> **Task to carry out**
From top to bottom, retype the data exactly, passing over any picture.

> **Supplied information**
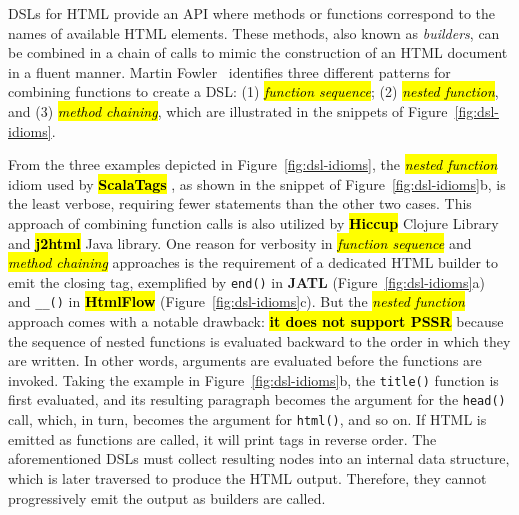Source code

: \documentclass[software,article,accept,pdftex,moreauthors]{Definitions/mdpi}
\begin{document}
DSLs for HTML provide an API where methods or functions correspond to the names
of available HTML elements. These methods, also known as \textit{builders}, can
be combined in a chain of calls to mimic the construction of an HTML document
in a fluent manner. Martin Fowler~\cite{dslbook} identifies three different
patterns for combining functions to create a DSL: (1) \textit{\hl{function
  sequence}}; (2) \textit{\hl{nested function}}, and (3) \textit{\hl{method chaining}}, which
are illustrated in the snippets of Figure~\ref{fig:dsl-idioms}.

From the three examples depicted in Figure~\ref{fig:dsl-idioms}, the
\textit{\hl{nested function}} idiom used by \textbf{\hl{ScalaTags}%
}, as shown in the
snippet of Figure~\ref{fig:dsl-idioms}b, is the least verbose, requiring
fewer statements than the other two cases. This approach of combining function
calls is also utilized by \textbf{\hl{Hiccup}} Clojure Library and \textbf{\hl{j2html}}
Java library. One reason for verbosity in \textit{\hl{function sequence}} and
\textit{\hl{method chaining}} approaches is the requirement of a dedicated HTML
builder to emit the closing tag, exemplified by \texttt{end()} in \textbf{JATL}
(Figure~\ref{fig:dsl-idioms}a) and \texttt{\_\_()} in \textbf{\hl{HtmlFlow}}
(Figure~\ref{fig:dsl-idioms}c). But the \textit{\hl{nested function}} approach
comes with a notable drawback: \textbf{\hl{it does not support PSSR}} because the
sequence of nested functions is evaluated backward to the order in which they
are written. In other words, arguments are evaluated before the functions are
invoked. Taking the example in Figure~\ref{fig:dsl-idioms}b, the
\texttt{title()} function is first evaluated, and its resulting paragraph
becomes the argument for the \texttt{head()} call, which, in turn, becomes the
argument for \texttt{html()}, and so on. If HTML is emitted as functions are
called, it will print tags in reverse order. The aforementioned DSLs must
collect resulting nodes into an internal data structure, which is later
traversed to produce the HTML output. Therefore, they cannot progressively emit
the output as builders are called.
\end{document}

> **Written solution**
Source code

: \documentclass[software,article,accept,pdftex,moreauthors]{Definitions/mdpi}
\begin{document}
DSLs for HTML provide an API where methods or functions correspond to the names
of available HTML elements. These methods, also known as \textit{builders}, can
be combined in a chain of calls to mimic the construction of an HTML document
in a fluent manner. Martin Fowler~\cite{dslbook} identifies three different
patterns for combining functions to create a DSL: (1) \textit{\hl{function
  sequence}}; (2) \textit{\hl{nested function}}, and (3) \textit{\hl{method chaining}}, which
are illustrated in the snippets of Figure~\ref{fig:dsl-idioms}.

From the three examples depicted in Figure~\ref{fig:dsl-idioms}, the
\textit{\hl{nested function}} idiom used by \textbf{\hl{ScalaTags}%
}, as shown in the
snippet of Figure~\ref{fig:dsl-idioms}b, is the least verbose, requiring
fewer statements than the other two cases. This approach of combining function
calls is also utilized by \textbf{\hl{Hiccup}} Clojure Library and \textbf{\hl{j2html}}
Java library. One reason for verbosity in \textit{\hl{function sequence}} and
\textit{\hl{method chaining}} approaches is the requirement of a dedicated HTML
builder to emit the closing tag, exemplified by \texttt{end()} in \textbf{JATL}
(Figure~\ref{fig:dsl-idioms}a) and \texttt{\_\_()} in \textbf{\hl{HtmlFlow}}
(Figure~\ref{fig:dsl-idioms}c). But the \textit{\hl{nested function}} approach
comes with a notable drawback: \textbf{\hl{it does not support PSSR}} because the
sequence of nested functions is evaluated backward to the order in which they
are written. In other words, arguments are evaluated before the functions are
invoked. Taking the example in Figure~\ref{fig:dsl-idioms}b, the
\texttt{title()} function is first evaluated, and its resulting paragraph
becomes the argument for the \texttt{head()} call, which, in turn, becomes the
argument for \texttt{html()}, and so on. If HTML is emitted as functions are
called, it will print tags in reverse order. The aforementioned DSLs must
collect resulting nodes into an internal data structure, which is later
traversed to produce the HTML output. Therefore, they cannot progressively emit
the output as builders are called.
\end{document}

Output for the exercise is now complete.